The study, "Soaring Through the Glass Ceiling," is scheduled for release next spring. Results are to be broadly promoted by IATA and the Aerospace Industries Association, Airports Council International, International Aviation Womens Association and the civil aviation unit of the global consulting firm Korn Ferry. 

In a joint statement, the organizations said that women haven't fared as well in aviation and aerospace as they have in other industries. For example, fewer than a quarter of American aerospace workers are women, and even a lower percentage of leaders in the profession are women.

"More can and should be done to enable the advancement of women into important leadership roles in the global aviation and aerospace sector," the organizations said. "The aim of this joint study is to identify the root causes of any barriers to advancement that may have hindered progress to date. More importantly, the study will highlight those practices and policies which have been successful in promoting gender diversity in leadership."

For IATA, the study's launch comes after a tumultuous general session in June, in which the organization took criticism because just two of its 31 board members are women.
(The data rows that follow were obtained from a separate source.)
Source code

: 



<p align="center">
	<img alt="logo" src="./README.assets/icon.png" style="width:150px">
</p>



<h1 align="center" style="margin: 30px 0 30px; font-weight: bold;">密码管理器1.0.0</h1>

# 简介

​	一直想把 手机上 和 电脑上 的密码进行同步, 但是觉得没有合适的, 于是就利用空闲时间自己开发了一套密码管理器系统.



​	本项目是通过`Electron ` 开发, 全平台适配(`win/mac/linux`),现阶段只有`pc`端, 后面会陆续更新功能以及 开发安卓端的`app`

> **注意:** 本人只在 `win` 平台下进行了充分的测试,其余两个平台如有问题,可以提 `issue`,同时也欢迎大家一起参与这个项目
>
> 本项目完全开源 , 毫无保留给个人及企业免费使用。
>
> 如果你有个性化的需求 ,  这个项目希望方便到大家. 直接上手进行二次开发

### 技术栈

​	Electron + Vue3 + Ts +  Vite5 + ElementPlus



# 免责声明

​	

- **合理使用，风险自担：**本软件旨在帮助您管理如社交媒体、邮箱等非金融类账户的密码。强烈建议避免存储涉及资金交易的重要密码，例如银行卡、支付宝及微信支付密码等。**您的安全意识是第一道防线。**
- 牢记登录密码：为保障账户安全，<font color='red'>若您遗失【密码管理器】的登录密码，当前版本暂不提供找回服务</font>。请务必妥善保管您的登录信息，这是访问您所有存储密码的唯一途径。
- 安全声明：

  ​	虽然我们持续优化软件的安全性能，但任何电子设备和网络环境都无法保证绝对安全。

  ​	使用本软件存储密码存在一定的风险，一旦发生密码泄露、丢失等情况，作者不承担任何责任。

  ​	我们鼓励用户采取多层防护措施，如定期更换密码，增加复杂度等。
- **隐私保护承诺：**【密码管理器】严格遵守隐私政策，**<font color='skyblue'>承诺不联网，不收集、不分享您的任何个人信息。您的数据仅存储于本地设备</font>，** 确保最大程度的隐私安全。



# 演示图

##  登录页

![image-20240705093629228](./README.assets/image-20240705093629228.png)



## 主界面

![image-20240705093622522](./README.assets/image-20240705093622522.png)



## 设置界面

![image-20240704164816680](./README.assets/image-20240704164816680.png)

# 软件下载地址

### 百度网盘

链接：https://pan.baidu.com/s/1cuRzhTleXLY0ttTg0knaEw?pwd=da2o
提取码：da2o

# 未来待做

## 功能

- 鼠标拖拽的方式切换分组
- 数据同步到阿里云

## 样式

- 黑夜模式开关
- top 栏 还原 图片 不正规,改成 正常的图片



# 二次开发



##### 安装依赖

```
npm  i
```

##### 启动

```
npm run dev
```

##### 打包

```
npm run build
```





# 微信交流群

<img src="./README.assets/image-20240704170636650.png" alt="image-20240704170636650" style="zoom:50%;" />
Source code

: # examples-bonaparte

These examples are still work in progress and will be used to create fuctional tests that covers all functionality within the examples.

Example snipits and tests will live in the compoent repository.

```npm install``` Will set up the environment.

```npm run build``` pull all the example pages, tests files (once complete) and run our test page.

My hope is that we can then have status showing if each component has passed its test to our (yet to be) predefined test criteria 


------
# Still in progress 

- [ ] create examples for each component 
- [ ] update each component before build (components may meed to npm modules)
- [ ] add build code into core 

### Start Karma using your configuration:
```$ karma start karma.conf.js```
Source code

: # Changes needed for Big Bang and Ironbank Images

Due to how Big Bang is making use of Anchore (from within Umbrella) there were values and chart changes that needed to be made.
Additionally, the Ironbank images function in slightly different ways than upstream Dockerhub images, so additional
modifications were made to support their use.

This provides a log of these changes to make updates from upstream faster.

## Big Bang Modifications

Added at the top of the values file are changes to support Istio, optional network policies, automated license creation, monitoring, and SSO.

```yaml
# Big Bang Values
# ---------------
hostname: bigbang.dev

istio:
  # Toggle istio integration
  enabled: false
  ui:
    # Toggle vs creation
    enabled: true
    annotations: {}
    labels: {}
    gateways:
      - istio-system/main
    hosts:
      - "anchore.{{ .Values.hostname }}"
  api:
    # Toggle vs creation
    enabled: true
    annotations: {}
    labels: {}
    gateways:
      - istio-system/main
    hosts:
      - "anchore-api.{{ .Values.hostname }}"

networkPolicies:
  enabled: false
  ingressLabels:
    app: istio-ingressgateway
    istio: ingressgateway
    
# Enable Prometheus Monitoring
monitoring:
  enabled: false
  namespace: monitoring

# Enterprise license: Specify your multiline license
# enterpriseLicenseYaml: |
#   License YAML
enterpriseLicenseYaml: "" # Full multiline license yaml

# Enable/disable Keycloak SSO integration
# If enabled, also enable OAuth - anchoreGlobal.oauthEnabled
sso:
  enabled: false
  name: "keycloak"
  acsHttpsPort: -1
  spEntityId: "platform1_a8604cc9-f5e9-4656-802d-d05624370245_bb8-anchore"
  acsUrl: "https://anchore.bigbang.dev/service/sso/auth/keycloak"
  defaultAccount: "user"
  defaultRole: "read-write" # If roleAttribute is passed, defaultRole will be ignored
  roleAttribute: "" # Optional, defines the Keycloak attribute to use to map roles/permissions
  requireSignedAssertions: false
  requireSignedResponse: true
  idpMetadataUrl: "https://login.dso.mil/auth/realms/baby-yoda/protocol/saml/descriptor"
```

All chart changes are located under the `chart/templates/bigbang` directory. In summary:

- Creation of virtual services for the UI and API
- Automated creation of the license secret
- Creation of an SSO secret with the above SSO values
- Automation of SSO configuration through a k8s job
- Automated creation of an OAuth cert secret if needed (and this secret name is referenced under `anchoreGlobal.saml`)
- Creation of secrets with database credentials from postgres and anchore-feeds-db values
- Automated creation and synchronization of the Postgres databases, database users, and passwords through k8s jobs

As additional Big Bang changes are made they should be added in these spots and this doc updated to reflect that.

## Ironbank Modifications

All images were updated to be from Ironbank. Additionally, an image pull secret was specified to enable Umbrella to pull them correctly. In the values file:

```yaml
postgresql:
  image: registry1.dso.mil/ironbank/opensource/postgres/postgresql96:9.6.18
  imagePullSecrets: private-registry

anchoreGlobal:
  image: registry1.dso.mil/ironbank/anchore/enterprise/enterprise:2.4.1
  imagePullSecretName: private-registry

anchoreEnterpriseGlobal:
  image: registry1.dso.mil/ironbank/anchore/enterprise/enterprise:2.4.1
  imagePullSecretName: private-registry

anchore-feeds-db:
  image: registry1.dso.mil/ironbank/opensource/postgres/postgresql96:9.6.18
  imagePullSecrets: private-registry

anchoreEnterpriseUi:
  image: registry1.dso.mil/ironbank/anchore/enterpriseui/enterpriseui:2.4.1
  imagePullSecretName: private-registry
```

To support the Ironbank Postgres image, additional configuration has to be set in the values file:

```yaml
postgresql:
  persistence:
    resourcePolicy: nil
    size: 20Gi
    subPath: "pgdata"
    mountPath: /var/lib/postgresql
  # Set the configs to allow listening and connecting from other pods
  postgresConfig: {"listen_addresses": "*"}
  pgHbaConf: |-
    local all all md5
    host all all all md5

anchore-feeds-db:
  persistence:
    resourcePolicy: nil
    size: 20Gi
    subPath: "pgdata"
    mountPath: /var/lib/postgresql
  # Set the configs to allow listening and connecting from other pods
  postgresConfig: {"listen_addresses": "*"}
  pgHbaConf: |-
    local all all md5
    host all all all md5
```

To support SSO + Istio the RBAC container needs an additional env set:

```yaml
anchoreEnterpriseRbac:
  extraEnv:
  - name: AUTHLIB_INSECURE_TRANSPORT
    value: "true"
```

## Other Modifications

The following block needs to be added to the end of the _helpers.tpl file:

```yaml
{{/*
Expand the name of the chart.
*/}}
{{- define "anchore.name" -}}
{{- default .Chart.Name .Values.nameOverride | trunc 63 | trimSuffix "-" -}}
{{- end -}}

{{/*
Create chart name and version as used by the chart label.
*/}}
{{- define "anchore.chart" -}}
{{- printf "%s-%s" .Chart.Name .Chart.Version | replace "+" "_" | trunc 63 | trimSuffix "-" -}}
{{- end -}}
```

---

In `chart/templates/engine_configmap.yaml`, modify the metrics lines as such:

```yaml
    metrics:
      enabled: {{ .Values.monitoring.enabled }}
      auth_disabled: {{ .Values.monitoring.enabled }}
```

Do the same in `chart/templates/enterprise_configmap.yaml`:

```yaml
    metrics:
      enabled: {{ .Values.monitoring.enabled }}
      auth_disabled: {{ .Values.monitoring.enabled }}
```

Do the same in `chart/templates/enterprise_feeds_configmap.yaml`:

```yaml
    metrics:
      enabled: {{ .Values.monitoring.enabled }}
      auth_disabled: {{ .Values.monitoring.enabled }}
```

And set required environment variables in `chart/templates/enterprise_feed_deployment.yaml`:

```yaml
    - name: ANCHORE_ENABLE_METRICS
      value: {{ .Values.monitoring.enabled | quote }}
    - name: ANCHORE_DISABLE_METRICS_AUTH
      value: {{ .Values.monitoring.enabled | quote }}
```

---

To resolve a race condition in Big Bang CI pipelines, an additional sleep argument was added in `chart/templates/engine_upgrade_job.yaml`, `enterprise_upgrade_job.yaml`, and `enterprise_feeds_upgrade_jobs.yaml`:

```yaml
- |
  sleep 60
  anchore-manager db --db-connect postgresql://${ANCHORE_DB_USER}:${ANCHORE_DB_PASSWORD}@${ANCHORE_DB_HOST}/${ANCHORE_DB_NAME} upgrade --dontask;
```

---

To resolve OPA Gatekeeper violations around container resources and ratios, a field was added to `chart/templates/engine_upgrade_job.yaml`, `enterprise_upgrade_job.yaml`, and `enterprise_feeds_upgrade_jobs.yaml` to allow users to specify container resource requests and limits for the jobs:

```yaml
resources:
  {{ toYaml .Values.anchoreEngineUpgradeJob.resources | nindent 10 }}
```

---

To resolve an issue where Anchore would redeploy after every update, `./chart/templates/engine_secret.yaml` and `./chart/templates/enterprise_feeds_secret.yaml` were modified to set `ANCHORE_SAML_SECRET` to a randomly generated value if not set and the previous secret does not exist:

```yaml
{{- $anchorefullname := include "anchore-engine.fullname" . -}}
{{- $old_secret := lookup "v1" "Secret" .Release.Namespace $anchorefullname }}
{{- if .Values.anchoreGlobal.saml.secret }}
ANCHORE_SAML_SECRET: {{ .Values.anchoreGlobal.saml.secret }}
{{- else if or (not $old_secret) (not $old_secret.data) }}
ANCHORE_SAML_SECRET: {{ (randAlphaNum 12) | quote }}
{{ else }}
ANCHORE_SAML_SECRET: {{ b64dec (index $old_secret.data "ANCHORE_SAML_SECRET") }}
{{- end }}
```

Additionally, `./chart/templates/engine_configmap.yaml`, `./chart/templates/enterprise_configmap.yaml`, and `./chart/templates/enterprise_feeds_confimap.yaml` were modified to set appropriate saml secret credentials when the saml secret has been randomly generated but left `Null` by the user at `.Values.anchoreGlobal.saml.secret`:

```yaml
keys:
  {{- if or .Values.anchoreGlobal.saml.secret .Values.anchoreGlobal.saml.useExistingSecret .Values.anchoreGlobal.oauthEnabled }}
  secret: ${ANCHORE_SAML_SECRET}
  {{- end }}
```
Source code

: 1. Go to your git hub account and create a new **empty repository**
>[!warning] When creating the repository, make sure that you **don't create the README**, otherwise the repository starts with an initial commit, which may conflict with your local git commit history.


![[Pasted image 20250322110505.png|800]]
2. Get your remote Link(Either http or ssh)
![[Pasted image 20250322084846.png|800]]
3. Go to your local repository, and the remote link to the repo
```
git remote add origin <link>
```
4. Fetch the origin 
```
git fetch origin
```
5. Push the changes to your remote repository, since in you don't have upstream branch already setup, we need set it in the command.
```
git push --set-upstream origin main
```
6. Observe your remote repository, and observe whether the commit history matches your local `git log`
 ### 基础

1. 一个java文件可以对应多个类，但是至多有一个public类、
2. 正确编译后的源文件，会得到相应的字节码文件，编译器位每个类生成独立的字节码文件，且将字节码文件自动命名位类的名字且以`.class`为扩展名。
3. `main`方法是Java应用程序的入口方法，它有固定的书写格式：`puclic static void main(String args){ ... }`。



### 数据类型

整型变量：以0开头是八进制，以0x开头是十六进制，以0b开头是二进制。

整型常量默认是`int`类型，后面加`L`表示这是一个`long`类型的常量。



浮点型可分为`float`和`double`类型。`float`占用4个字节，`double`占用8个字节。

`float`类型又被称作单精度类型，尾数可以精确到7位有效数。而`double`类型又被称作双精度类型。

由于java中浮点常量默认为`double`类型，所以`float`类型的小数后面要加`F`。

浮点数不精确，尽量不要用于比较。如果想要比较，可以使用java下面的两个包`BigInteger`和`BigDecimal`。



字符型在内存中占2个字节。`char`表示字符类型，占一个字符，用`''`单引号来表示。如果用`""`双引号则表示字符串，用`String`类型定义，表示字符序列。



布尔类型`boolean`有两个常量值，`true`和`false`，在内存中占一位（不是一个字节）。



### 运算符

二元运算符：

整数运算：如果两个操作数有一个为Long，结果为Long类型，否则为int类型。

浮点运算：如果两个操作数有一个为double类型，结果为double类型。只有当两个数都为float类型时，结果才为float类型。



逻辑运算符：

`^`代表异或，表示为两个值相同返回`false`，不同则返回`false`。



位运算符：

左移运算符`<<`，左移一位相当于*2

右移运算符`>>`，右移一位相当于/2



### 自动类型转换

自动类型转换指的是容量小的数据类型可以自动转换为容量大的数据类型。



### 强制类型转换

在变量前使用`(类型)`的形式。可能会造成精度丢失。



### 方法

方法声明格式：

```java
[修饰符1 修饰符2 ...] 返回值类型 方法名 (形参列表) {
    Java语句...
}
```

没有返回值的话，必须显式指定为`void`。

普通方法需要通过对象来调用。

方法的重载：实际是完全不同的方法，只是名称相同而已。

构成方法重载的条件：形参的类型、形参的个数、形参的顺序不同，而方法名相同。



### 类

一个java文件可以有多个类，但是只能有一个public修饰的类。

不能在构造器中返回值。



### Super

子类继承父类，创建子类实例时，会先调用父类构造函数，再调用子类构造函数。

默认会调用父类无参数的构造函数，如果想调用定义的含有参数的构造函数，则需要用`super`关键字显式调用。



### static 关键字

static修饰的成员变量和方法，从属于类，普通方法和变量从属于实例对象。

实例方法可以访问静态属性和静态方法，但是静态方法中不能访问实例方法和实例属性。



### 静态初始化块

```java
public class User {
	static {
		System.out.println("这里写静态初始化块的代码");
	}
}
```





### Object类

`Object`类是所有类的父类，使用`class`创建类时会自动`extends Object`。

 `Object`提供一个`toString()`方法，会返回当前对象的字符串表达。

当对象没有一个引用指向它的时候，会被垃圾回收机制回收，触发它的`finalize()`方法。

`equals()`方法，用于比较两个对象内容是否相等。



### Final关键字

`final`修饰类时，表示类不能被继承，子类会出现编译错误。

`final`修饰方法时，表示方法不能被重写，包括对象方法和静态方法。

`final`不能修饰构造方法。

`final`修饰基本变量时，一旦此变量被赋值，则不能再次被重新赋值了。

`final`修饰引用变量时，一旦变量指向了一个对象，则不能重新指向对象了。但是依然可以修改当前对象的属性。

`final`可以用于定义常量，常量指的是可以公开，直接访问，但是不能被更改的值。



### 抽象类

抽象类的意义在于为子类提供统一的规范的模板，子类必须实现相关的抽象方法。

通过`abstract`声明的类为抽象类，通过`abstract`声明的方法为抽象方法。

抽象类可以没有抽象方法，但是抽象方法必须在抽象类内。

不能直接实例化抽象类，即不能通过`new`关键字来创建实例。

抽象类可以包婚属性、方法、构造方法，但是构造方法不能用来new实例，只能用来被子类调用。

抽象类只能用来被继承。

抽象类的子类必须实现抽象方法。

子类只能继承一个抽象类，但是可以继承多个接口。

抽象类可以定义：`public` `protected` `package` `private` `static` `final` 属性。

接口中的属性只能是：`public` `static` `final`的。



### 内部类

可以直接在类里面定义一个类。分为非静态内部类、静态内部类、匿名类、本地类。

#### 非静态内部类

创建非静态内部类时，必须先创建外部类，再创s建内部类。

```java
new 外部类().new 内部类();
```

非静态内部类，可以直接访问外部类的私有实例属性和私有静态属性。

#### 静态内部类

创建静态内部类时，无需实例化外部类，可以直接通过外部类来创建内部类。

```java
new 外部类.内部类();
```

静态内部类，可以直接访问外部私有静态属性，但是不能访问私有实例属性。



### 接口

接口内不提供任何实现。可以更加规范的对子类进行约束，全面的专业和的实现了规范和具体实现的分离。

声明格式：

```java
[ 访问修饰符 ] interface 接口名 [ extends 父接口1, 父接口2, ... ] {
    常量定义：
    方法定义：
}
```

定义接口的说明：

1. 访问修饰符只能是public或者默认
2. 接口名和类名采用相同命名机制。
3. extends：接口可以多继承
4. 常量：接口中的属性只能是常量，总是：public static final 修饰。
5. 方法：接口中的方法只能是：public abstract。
The scrutiny was exacerbated when the board's chairman, Qatar Airways CEO Akbar Al Baker, suggested during an IATA press conference that women aren't up to the task of being CEOs. He later apologized.

According to IATA, just 3% of airline CEOs are women. Women also hold just 8% of CFO posts and 3% of COO positions. 

In all three of those roles, women are less represented than they are in other industries. For example, 12% of CEOs overall are women.  

All told, women hold just 16% of senior executive posts at North American airlines, and that's a higher percentage than carriers elsewhere in the world. In the Asia-Pacific region, women hold just 7% of senior executive posts.

The "Soaring Through the Glass Ceiling" study will include a global survey of, and interviews with, women, human resource leaders, education leaders and organizational leaders. 

The effort will also include case studies on success stories within the industry and a review of prior literature on the topic.